3 stycznia 2011
to be on time
Tak to jakoś jest, że choć Sylwester to noc jak każda inna - bo ani krótsza, ani dłuższa to i tak wszyscy dostają małpiego rozumu, skaczą, płaczą, cieszą się, całują i ściskają, dzwonią i piszą - oooo brawo, brawo. Słusznie ujął całokształt zajść Panicz - "nie ma sensu sztucznie przedłużać tej nocy, tylko dlatego, że jest sylwestrowa - idę spać". I miał w tym pełną rację - po całym dniu jazdy, pobycie na świeżym powietrzu każdy był strasznie już zmęczony kiedy nadeszła upragniona 12 w nocy i zmiana kodu z 2010 na 2011. Jeszcze w ostatni dzień roku, wieczorem udało mi się odwiedzić wujostwo, które mieszka na Kosarzyskach zaledwie kilka domów wyżej.

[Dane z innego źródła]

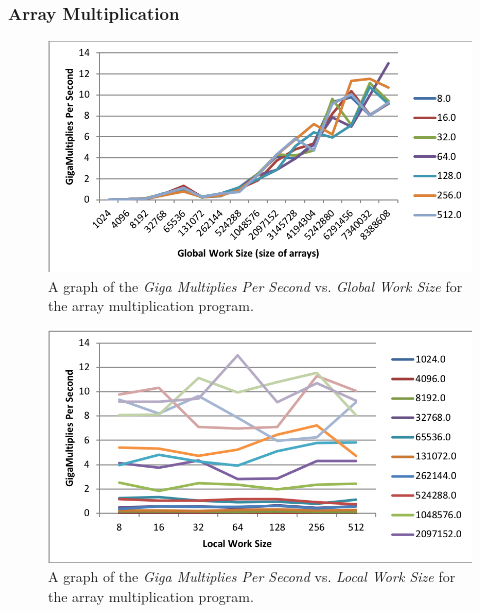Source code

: \documentclass[onecolumn,draftclsnofoot, 10pt, compsoc]{IEEEtran}
\begin{document}
		\subsubsection{Array Multiplication}
			\begin{figure}[H]
				\includegraphics[width=16cm]{multGlobal}
				\centering
				\caption{A graph of the \textit{Giga Multiplies Per Second} vs. \textit{Global Work Size} for the array multiplication program.}
			\end{figure}
				
			\begin{figure}[H]
				\includegraphics[width=16cm]{multLocal}
				\centering
				\caption{A graph of the \textit{Giga Multiplies Per Second} vs. \textit{Local Work Size} for the array multiplication program.}
			\end{figure}
				
				
\end{document}
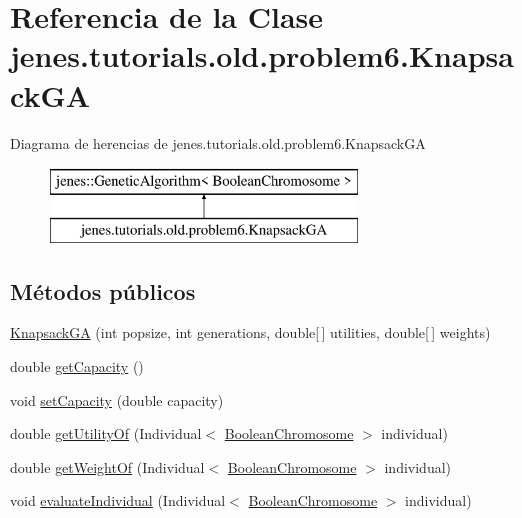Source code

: \hypertarget{classjenes_1_1tutorials_1_1old_1_1problem6_1_1_knapsack_g_a}{\section{Referencia de la Clase jenes.\-tutorials.\-old.\-problem6.\-Knapsack\-G\-A}
\label{classjenes_1_1tutorials_1_1old_1_1problem6_1_1_knapsack_g_a}
}
Diagrama de herencias de jenes.\-tutorials.\-old.\-problem6.\-Knapsack\-G\-A\begin{figure}[H]
\begin{center}
\leavevmode
\includegraphics[height=2.000000cm]{classjenes_1_1tutorials_1_1old_1_1problem6_1_1_knapsack_g_a}
\end{center}
\end{figure}
\subsection*{Métodos públicos}
\begin{DoxyCompactItemize}
\item 
\hyperlink{classjenes_1_1tutorials_1_1old_1_1problem6_1_1_knapsack_g_a_a422824d96285c3b2f61c4fc7b827740b}{Knapsack\-G\-A} (int popsize, int generations, double\mbox{[}$\,$\mbox{]} utilities, double\mbox{[}$\,$\mbox{]} weights)
\item 
double \hyperlink{classjenes_1_1tutorials_1_1old_1_1problem6_1_1_knapsack_g_a_ad781c31a74a81403fed4c9d366debd39}{get\-Capacity} ()
\item 
void \hyperlink{classjenes_1_1tutorials_1_1old_1_1problem6_1_1_knapsack_g_a_a48beb6d0837db170693758d40fa3fcd0}{set\-Capacity} (double capacity)
\item 
double \hyperlink{classjenes_1_1tutorials_1_1old_1_1problem6_1_1_knapsack_g_a_a1afed02357ac8bd62bf23b34132a1c30}{get\-Utility\-Of} (Individual$<$ \hyperlink{classjenes_1_1chromosome_1_1_boolean_chromosome}{Boolean\-Chromosome} $>$ individual)
\item 
double \hyperlink{classjenes_1_1tutorials_1_1old_1_1problem6_1_1_knapsack_g_a_a3fad8fde8f1c75f2f39665b872578551}{get\-Weight\-Of} (Individual$<$ \hyperlink{classjenes_1_1chromosome_1_1_boolean_chromosome}{Boolean\-Chromosome} $>$ individual)
\item 
void \hyperlink{classjenes_1_1tutorials_1_1old_1_1problem6_1_1_knapsack_g_a_a4a5ada923a1c65269c5cea2431865df5}{evaluate\-Individual} (Individual$<$ \hyperlink{classjenes_1_1chromosome_1_1_boolean_chromosome}{Boolean\-Chromosome} $>$ individual)
\end{DoxyCompactItemize}


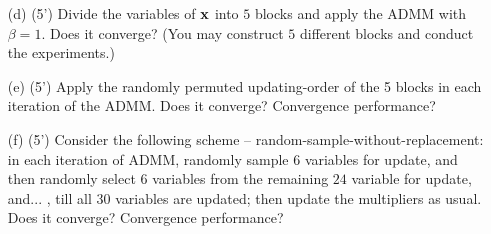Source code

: \documentclass[12pt,letterpaper]{article}
\newcommand\x{{\bf x}}
\begin{document}
\begin{enumerate}
\begin{enumerate}
\item[(d)] (5') Divide the variables of $\x$ into $5$ blocks and apply the ADMM with $\beta=1$. Does it converge? (You may construct $5$ different  blocks and conduct the experiments.)

\item[(e)] (5') Apply the randomly permuted updating-order of the 5 blocks in each iteration of the ADMM. Does it converge? Convergence performance?

\item[(f)] (5') Consider the following scheme -- random-sample-without-replacement: in each iteration of ADMM, randomly sample $6$ variables for update, and then randomly select $6$ variables from the remaining $24$ variable for update, and... , till all $30$ variables are updated; then update the multipliers as usual. Does it converge? Convergence performance?
\end{enumerate}
\end{enumerate}
\end{document}

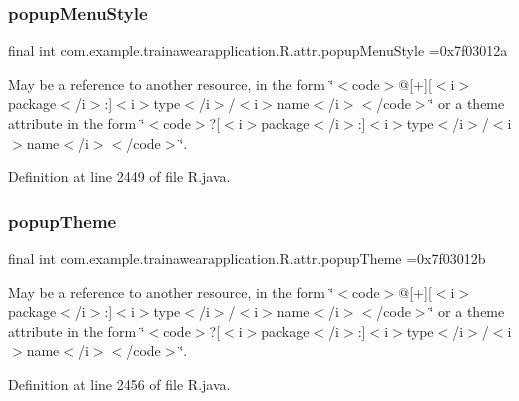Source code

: \subsubsection{\texorpdfstring{popupMenuStyle}{popupMenuStyle}}
{\footnotesize\ttfamily final int com.\+example.\+trainawearapplication.\+R.\+attr.\+popup\+Menu\+Style =0x7f03012a\hspace{0.3cm}{\ttfamily [static]}}

May be a reference to another resource, in the form \char`\"{}$<$code$>$@\mbox{[}+\mbox{]}\mbox{[}$<$i$>$package$<$/i$>$\+:\mbox{]}$<$i$>$type$<$/i$>$/$<$i$>$name$<$/i$>$$<$/code$>$\char`\"{} or a theme attribute in the form \char`\"{}$<$code$>$?\mbox{[}$<$i$>$package$<$/i$>$\+:\mbox{]}$<$i$>$type$<$/i$>$/$<$i$>$name$<$/i$>$$<$/code$>$\char`\"{}. 

Definition at line 2449 of file R.\+java.

\mbox{\label{classcom_1_1example_1_1trainawearapplication_1_1_r_1_1attr_a60e108fec02e62dc5b3a785f63c8e58f}} 
\subsubsection{\texorpdfstring{popupTheme}{popupTheme}}
{\footnotesize\ttfamily final int com.\+example.\+trainawearapplication.\+R.\+attr.\+popup\+Theme =0x7f03012b\hspace{0.3cm}{\ttfamily [static]}}

May be a reference to another resource, in the form \char`\"{}$<$code$>$@\mbox{[}+\mbox{]}\mbox{[}$<$i$>$package$<$/i$>$\+:\mbox{]}$<$i$>$type$<$/i$>$/$<$i$>$name$<$/i$>$$<$/code$>$\char`\"{} or a theme attribute in the form \char`\"{}$<$code$>$?\mbox{[}$<$i$>$package$<$/i$>$\+:\mbox{]}$<$i$>$type$<$/i$>$/$<$i$>$name$<$/i$>$$<$/code$>$\char`\"{}. 

Definition at line 2456 of file R.\+java.

\mbox{\label{classcom_1_1example_1_1trainawearapplication_1_1_r_1_1attr_af46850c70a836bf4c9948db67a5e13e9}} 
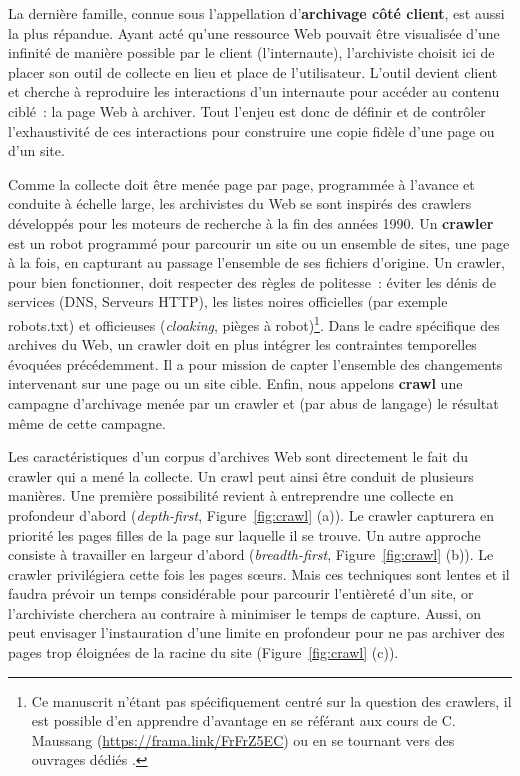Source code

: \documentclass[symmetric,justified,marginals=raggedouter]{tufte-book}
\begin{document}
La dernière famille, connue sous l'appellation d'\textbf{archivage côté client}, est aussi la plus répandue. Ayant acté qu'une ressource Web pouvait être visualisée d'une infinité de manière possible par le client (l'internaute), l'archiviste choisit ici de placer son outil de collecte en lieu et place de l'utilisateur. L'outil devient client et cherche à reproduire les interactions d'un internaute pour accéder au contenu ciblé~: la page Web à archiver. Tout l'enjeu est donc de définir et de contrôler l'exhaustivité de ces interactions pour construire une copie fidèle d'une page ou d'un site. 

Comme la collecte doit être menée page par page, programmée à l'avance et conduite à échelle large, les archivistes du Web se sont inspirés des crawlers développés pour les moteurs de recherche \citep{pant_crawling_2004} à la fin des années 1990. Un \textbf{crawler} est un robot programmé pour parcourir un site ou un ensemble de sites, une page à la fois, en capturant au passage l'ensemble de ses fichiers d'origine. Un crawler, pour bien fonctionner, doit respecter des règles de politesse~: éviter les dénis de services (DNS, Serveurs HTTP), les listes noires officielles (par exemple robots.txt) et officieuses (\textit{cloaking}, pièges à robot)\footnote{\RaggedOuter Ce manuscrit n'étant pas spécifiquement centré sur la question des crawlers, il est possible d'en apprendre d'avantage en se référant aux cours de C. Maussang (\url{https://frama.link/FrFrZ5EC}) ou en se tournant vers des ouvrages dédiés \citep{chakrabarti_mining_2002,mitchell_web_2015}.}. Dans le cadre spécifique des archives du Web, un crawler doit en plus intégrer les contraintes temporelles évoquées précédemment. Il a pour mission de capter l'ensemble des changements intervenant sur une page ou un site cible. Enfin, nous appelons \textbf{crawl} une campagne d'archivage menée par un crawler et (par abus de langage) le résultat même de cette campagne. 

Les caractéristiques d'un corpus d'archives Web sont directement le fait du crawler qui a mené la collecte. Un crawl peut ainsi être conduit de plusieurs manières. Une première possibilité revient à entreprendre une collecte en profondeur d'abord (\textit{depth-first}, Figure~\ref{fig:crawl} (a)). Le crawler capturera en priorité les pages filles de la page sur laquelle il se trouve. Un autre approche consiste à travailler en largeur d'abord (\textit{breadth-first}, Figure~\ref{fig:crawl} (b)). Le crawler privilégiera cette fois les pages sœurs. Mais ces techniques sont lentes et il faudra prévoir un temps considérable pour parcourir l'entièreté d'un site, or l'archiviste cherchera au contraire à minimiser le temps de capture. Aussi, on peut envisager l'instauration d'une limite en profondeur pour ne pas archiver des pages trop éloignées de la racine du site (Figure~\ref{fig:crawl} (c)).
\end{document}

Ugoszczono nas cudownie, świątecznym bigosem, pysznymi ciastami i mnogością wyrabianych w domowym zaciszu alkoholi. No cóż... musze przyznać, że na naszą imprezę wparowaliśmy na kilkanaście minut przed północą trochę już oszołomieni wujowymi procentami :)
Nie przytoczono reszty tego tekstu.